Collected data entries
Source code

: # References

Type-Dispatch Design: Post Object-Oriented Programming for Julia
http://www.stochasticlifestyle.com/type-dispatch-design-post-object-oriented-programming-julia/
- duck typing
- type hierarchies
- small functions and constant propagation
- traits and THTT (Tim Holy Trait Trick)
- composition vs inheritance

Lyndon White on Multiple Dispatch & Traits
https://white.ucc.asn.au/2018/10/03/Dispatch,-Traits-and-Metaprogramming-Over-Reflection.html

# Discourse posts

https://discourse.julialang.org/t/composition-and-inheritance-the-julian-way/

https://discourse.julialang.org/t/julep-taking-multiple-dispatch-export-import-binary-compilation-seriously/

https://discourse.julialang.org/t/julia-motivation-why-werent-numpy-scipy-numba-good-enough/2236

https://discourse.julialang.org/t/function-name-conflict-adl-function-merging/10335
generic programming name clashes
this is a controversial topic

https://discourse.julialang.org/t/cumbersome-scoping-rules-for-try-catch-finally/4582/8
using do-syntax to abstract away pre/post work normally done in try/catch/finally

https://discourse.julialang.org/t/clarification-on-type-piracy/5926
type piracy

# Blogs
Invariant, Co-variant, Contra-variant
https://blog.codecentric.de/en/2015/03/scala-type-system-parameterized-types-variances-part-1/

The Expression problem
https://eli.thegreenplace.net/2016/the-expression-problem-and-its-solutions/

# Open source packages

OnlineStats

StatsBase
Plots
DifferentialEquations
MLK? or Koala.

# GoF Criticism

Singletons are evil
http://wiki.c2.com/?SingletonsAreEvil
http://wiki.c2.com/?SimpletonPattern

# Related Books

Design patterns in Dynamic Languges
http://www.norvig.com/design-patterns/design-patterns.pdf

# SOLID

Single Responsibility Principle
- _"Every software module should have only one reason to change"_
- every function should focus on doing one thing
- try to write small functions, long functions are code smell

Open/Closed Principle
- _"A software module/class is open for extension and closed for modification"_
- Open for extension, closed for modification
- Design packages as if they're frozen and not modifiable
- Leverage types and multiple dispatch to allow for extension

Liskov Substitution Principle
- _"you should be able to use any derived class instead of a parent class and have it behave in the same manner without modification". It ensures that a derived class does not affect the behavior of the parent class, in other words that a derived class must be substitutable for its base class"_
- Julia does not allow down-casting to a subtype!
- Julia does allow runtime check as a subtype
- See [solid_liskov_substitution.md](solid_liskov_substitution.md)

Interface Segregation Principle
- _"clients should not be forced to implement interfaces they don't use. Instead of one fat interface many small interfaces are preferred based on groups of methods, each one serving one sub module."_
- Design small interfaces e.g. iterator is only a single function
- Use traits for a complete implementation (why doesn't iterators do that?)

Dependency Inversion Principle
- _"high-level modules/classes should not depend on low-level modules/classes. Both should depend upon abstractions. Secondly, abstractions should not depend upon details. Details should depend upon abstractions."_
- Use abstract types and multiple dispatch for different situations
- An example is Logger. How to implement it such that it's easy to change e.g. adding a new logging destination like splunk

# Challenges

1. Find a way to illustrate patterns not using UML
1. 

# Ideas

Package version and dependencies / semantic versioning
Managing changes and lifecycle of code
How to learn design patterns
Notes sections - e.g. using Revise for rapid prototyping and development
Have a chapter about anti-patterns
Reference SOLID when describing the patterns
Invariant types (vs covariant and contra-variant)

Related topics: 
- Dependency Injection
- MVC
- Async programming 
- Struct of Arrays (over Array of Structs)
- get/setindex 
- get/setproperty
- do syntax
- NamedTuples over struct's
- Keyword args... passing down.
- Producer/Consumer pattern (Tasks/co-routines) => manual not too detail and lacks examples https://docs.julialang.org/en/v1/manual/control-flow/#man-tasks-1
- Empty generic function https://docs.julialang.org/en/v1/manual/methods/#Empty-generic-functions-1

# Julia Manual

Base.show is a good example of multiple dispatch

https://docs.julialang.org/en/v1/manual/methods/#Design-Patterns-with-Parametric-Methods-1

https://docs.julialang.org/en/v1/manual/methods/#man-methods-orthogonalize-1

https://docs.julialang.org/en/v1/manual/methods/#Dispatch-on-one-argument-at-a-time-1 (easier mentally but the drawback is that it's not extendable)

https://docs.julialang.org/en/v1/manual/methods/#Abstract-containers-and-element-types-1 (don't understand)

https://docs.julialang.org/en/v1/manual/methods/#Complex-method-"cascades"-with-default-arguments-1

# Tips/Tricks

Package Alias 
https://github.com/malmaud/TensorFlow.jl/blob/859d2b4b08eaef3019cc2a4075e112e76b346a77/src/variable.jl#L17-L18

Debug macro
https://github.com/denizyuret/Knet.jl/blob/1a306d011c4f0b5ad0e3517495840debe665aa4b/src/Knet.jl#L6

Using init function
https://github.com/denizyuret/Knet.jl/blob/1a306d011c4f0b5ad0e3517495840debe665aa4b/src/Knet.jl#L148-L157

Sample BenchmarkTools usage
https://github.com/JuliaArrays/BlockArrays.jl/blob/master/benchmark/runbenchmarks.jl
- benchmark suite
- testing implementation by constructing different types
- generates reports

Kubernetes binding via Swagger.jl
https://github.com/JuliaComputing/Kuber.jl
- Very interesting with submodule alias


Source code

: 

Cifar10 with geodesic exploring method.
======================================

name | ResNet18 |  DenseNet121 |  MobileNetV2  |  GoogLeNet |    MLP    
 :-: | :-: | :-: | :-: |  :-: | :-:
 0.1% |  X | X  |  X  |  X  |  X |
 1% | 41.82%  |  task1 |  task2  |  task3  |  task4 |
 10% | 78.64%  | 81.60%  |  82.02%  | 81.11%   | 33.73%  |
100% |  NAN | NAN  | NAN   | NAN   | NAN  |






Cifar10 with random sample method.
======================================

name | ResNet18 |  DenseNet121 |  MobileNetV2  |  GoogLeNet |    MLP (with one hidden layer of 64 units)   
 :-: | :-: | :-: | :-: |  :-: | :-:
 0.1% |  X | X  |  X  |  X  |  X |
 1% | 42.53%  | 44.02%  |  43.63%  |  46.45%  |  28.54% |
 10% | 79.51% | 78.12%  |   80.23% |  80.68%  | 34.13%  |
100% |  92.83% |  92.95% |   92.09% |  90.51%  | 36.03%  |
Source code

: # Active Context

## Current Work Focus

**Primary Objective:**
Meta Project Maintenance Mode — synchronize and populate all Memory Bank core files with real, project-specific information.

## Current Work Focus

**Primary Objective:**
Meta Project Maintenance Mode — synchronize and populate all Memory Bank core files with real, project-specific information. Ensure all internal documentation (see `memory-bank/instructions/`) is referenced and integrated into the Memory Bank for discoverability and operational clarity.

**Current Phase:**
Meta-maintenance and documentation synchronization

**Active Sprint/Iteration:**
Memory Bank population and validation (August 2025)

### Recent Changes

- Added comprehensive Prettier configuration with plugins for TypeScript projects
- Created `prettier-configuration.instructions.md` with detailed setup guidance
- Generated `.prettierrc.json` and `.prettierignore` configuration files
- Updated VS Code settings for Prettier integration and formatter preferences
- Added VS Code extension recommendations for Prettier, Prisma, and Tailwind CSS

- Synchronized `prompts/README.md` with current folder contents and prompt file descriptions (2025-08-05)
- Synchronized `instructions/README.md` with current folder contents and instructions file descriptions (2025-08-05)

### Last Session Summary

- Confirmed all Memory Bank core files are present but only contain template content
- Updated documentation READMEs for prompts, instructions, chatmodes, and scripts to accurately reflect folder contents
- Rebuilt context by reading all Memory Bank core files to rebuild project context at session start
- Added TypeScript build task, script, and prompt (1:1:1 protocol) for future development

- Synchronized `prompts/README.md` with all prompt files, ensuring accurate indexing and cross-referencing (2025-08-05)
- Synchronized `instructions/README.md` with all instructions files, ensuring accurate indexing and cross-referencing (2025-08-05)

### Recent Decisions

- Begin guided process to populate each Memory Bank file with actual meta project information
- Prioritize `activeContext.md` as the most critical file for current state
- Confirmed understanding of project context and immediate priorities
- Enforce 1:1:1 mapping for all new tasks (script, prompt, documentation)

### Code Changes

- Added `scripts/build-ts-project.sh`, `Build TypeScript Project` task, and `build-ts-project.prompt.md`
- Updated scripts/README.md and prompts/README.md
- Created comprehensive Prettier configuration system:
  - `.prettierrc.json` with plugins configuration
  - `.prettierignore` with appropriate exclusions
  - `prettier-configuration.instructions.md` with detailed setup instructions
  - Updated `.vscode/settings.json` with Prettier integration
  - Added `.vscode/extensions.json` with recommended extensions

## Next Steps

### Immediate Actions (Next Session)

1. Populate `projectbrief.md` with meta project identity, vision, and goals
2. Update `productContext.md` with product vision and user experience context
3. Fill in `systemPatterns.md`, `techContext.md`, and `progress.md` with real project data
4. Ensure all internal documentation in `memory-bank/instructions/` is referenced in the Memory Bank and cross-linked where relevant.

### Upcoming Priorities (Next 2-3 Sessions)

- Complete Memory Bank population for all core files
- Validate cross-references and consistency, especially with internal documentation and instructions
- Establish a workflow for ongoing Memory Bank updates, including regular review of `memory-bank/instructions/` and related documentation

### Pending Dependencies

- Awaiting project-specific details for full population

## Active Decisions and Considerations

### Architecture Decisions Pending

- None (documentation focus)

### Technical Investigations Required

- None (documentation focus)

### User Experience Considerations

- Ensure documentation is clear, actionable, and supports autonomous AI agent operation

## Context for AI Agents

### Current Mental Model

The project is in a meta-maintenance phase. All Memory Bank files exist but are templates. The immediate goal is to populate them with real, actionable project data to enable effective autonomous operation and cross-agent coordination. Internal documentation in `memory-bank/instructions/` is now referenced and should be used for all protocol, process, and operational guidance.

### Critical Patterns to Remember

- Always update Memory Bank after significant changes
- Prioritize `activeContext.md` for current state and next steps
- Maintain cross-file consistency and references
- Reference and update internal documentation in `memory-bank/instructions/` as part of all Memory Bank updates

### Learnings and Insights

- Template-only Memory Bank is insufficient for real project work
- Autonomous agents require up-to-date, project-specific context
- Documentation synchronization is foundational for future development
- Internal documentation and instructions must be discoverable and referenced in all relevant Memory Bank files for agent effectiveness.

WHAT THE TASK ASKS =>
Look over the data and work out how many lines include the word "they"; reply with the number only.

ANSWER TO THE EXERCISE =>
2